Work to complete:
Using the listing below, extract each line that has the word "other" in it.

Records provided:
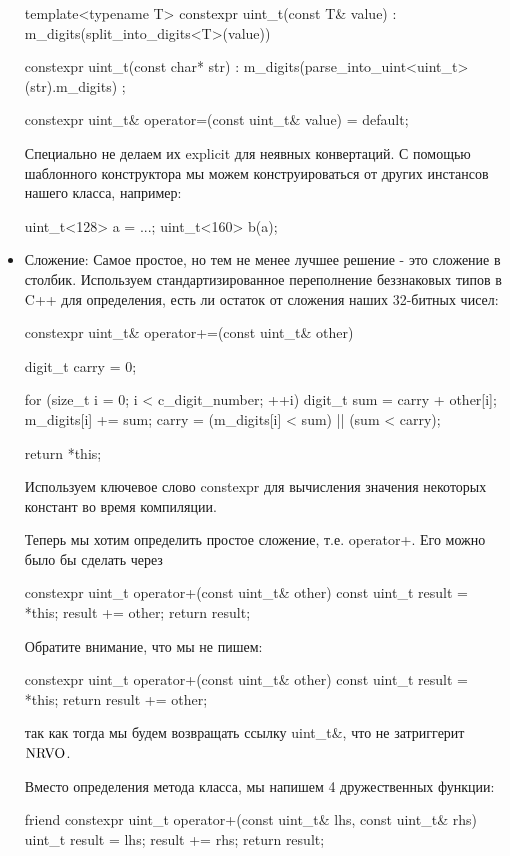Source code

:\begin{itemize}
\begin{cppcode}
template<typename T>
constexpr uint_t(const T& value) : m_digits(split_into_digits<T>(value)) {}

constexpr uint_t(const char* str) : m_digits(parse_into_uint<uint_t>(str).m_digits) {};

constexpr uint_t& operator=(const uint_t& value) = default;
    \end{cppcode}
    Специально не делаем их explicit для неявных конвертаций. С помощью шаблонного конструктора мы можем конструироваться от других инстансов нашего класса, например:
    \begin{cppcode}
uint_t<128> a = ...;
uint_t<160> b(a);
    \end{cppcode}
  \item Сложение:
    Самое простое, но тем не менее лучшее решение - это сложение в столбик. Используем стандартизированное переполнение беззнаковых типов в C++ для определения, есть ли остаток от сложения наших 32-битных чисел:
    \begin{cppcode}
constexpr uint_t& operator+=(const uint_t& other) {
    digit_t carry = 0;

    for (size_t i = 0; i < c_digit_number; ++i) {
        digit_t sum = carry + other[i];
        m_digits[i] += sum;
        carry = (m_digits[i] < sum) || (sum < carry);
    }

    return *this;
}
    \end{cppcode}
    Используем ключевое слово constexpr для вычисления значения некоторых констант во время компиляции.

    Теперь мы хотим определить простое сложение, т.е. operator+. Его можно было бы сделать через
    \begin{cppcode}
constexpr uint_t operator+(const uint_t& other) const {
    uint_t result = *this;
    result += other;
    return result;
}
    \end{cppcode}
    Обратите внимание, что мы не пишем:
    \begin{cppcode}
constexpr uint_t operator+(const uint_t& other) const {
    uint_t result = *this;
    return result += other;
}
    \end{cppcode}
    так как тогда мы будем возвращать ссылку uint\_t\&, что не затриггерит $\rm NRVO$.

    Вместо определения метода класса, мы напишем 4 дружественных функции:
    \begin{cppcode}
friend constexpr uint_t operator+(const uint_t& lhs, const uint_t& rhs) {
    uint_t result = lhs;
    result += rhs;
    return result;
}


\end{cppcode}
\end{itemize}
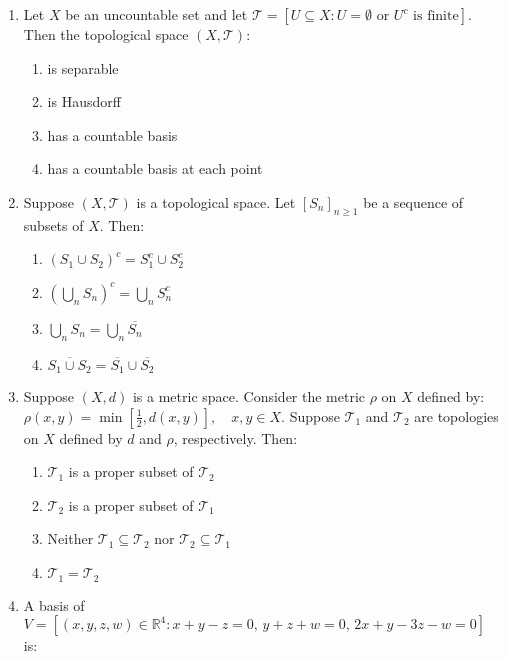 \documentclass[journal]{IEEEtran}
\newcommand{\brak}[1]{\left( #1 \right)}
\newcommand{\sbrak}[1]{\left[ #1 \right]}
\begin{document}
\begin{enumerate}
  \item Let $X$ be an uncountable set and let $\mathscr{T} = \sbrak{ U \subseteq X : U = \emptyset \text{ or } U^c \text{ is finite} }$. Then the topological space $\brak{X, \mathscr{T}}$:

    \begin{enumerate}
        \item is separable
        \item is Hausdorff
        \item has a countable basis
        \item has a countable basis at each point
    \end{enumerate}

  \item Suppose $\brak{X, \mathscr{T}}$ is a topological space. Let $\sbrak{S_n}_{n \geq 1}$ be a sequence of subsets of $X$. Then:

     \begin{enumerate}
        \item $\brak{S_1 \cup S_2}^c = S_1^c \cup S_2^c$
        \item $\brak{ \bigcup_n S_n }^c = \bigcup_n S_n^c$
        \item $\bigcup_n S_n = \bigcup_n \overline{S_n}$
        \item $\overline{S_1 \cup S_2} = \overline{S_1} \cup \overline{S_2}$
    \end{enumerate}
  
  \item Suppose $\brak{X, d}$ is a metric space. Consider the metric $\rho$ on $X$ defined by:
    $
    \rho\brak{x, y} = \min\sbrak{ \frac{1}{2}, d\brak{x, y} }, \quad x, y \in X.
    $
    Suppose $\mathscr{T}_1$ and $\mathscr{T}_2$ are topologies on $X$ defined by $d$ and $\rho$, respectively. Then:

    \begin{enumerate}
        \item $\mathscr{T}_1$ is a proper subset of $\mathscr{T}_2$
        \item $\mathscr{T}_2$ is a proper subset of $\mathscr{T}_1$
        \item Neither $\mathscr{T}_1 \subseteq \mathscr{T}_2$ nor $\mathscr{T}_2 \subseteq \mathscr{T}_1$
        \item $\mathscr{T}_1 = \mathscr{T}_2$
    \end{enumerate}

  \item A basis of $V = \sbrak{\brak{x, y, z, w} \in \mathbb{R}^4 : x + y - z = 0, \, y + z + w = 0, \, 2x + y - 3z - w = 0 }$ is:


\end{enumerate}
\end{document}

Written reply:
constexpr uint_t& operator+=(const uint_t& other) {
        digit_t sum = carry + other[i];
constexpr uint_t operator+(const uint_t& other) const {
    result += other;
constexpr uint_t operator+(const uint_t& other) const {
    return result += other;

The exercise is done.